The next few months are crucial. The new chief (like all new chiefs) will take time to settle down in a pattern of interface with the civilian government. From his appointments and promotions within the army it is clear that he is carving his own course away from the debilitating and self-defeating promotional tactics of his predecessor. The Sharif government can set a new example for itself by rising to the occasion and for once acting like all elected governments ought to: responsible, hardworking, transparent and institutionally-prepared to lead policy initiatives. We all know this is asking for too much from a government that has become hardened in its shallow ways, but the time is right for pointing to the opportunity that beckons.

For his part, the army chief can undertake a dispassionate review of the standard thinking in the rank and file that sees civilian governments as a burden or a curse. While such musings may be gratifying for agitated souls, in the context of stabilising the country’s governing wheel, they aren’t helpful. Unfortunately, personal agendas have come to dominate this thinking to such an extent that it is now an article of faith with many that the army can and should do any and everything and let the civilian government, this or the next or the one after that, rot without recovery.

This is the basis for getting the army involved in everything – and not always because the civilian government always wants it that way, but because there is this pervasive sense of this being the right and proper course to follow. So from shaping Karachi’s politics to keeping Ayyan Ali on the permanent watch list to getting involved in media houses’ politics, there is a long list of matters that now need to be closed with grace and by identifying the national purpose that they serve. The army and its resources cannot be deployed to chase shadows and ghost schemes launched in the name of national interest.

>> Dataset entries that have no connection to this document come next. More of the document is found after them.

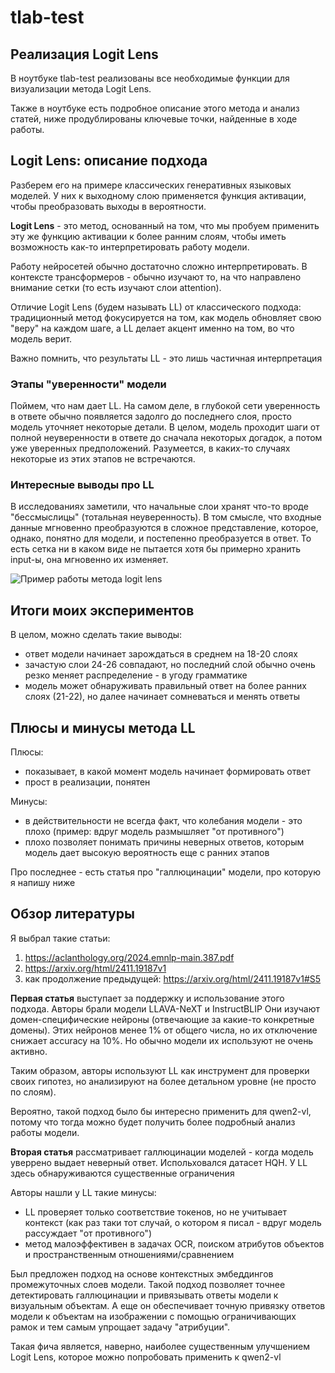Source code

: # tlab-test

## Реализация Logit Lens
В ноутбуке tlab-test реализованы все необходимые функции для визуализации метода Logit Lens.

Также в ноутбуке есть подробное описание этого метода и анализ статей, ниже продублированы ключевые точки, найденные в ходе работы.

## Logit Lens: описание подхода

Разберем его на примере классических генеративных языковых моделей. У них к выходному слою применяется функция активации, чтобы преобразовать выходы в вероятности. 

**Logit Lens** - это метод, основанный на том, что мы пробуем применить эту же функцию активации к более ранним слоям, чтобы иметь возможность как-то интерпретировать работу модели. 

Работу нейросетей обычно достаточно сложно интерпретировать. В контексте трансформеров - обычно изучают то, на что направлено внимание сетки (то есть изучают слои attention). 

Отличие Logit Lens (будем называть LL) от классического подхода: традиционный метод фокусируется на том, как модель обновляет свою "веру" на каждом шаге, а LL делает акцент именно на том, во что модель верит. 

Важно помнить, что результаты LL - это лишь частичная интерпретация

### Этапы "уверенности" модели

Поймем, что нам дает LL. На самом деле, в глубокой сети уверенность в ответе обычно появляется задолго до последнего слоя, просто модель уточняет некоторые детали. В целом, модель проходит шаги от полной неуверенности в ответе до сначала некоторых догадок, а потом уже уверенных предположений. Разумеется, в каких-то случаях некоторые из этих этапов не встречаются. 

### Интересные выводы про LL

В исследованиях заметили, что начальные слои хранят что-то вроде "бессмыслицы" (тотальная неуверенность). В том смысле, что входные данные мгновенно преобразуются в сложное представление, которое, однако, понятно для модели, и постепенно преобразуется в ответ. То есть сетка ни в каком виде не пытается хотя бы примерно хранить input-ы, она мгновенно их изменяет. 

![Пример работы метода logit lens](https://disk.yandex.ru/i/HiiLcIJYzzeFEw)

## Итоги моих экспериментов
В целом, можно сделать такие выводы:
* ответ модели начинает зарождаться в среднем на 18-20 слоях
* зачастую слои 24-26 совпадают, но последний слой обычно очень резко меняет распределение - в угоду грамматике
* модель может обнаруживать правильный ответ на более ранних слоях (21-22), но далее начинает сомневаться и менять ответы

## Плюсы и минусы метода LL

Плюсы:
* показывает, в какой момент модель начинает формировать ответ
* прост в реализации, понятен

Минусы:
* в действительности не всегда факт, что колебания модели - это плохо (пример: вдруг модель размышляет "от противного")
* плохо позволяет понимать причины неверных ответов, которым модель дает высокую вероятность еще с ранних этапов

Про последнее - есть статья про "галлюцинации" модели, про которую я напишу ниже

## Обзор литературы

Я выбрал такие статьи:

1) https://aclanthology.org/2024.emnlp-main.387.pdf
2) https://arxiv.org/html/2411.19187v1
3) как продолжение предыдущей: https://arxiv.org/html/2411.19187v1#S5

**Первая статья** выступает за поддержку и использование этого подхода. Авторы брали модели LLAVA-NeXT и InstructBLIP Они изучают домен-специфические нейроны (отвечающие за какие-то конкретные домены). Этих нейронов менее 1% от общего числа, но их отключение снижает accuracy на 10%. Но обычно модели их используют не очень активно. 

Таким образом, авторы используют LL как инструмент для проверки своих гипотез, но анализируют на более детальном уровне (не просто по слоям). 

Вероятно, такой подход было бы интересно применить для qwen2-vl, потому что тогда можно будет получить более подробный анализ работы модели. 

**Вторая статья** рассматривает галлюцинации моделей - когда модель уверрено выдает неверный ответ. Испольховался датасет HQH. У LL здесь обнаруживаются существенные ограничения

Авторы нашли у LL такие минусы:
* LL проверяет только соответствие токенов, но не учитывает контекст (как раз таки тот случай, о котором я писал - вдруг модель рассуждает "от противного")
* метод малоэффективен в задачах OCR, поиском атрибутов объектов и пространственным отношениями/сравнением

Был предложен подход на основе контекстных эмбеддингов промежуточных слоев модели. Такой подход позволяет точнее детектировать галлюцинации и привязывать ответы модели к визуальным объектам. А еще он обеспечивает точную привязку ответов модели к объектам на изображении с помощью ограничивающих рамок и тем самым  упрощает задачу "атрибуции". 

Такая фича является, наверно, наиболее существенным улучшением Logit Lens, которое можно попробовать применить к qwen2-vl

The army’s energies and focus have to be fully on the country’s strategic matrix, arrived at through an exhaustive debate with the civilian government. The army cannot be pulled in different directions for causes that go nowhere but require management and response all the time. That list is for the new army chief and his new team to draw up. It is for them to develop position papers on these issues, categorising them as trivial, marginal, deserving closure and those worthy of constant expending of time and effort. It is for them to have an inventory of some of the most frequently-asked awkward questions about the army and develop with heartless objectivity answers for internal consumption.

This exercise should lay the foundation of a new beginning of a new era in which the civilian and the military leadership work closely for common good while retaining their separate zones of influence, instead of battling against each other while pretending that both are on the same page.

The writer is former executive editor of The News and a senior journalist with Geo TV.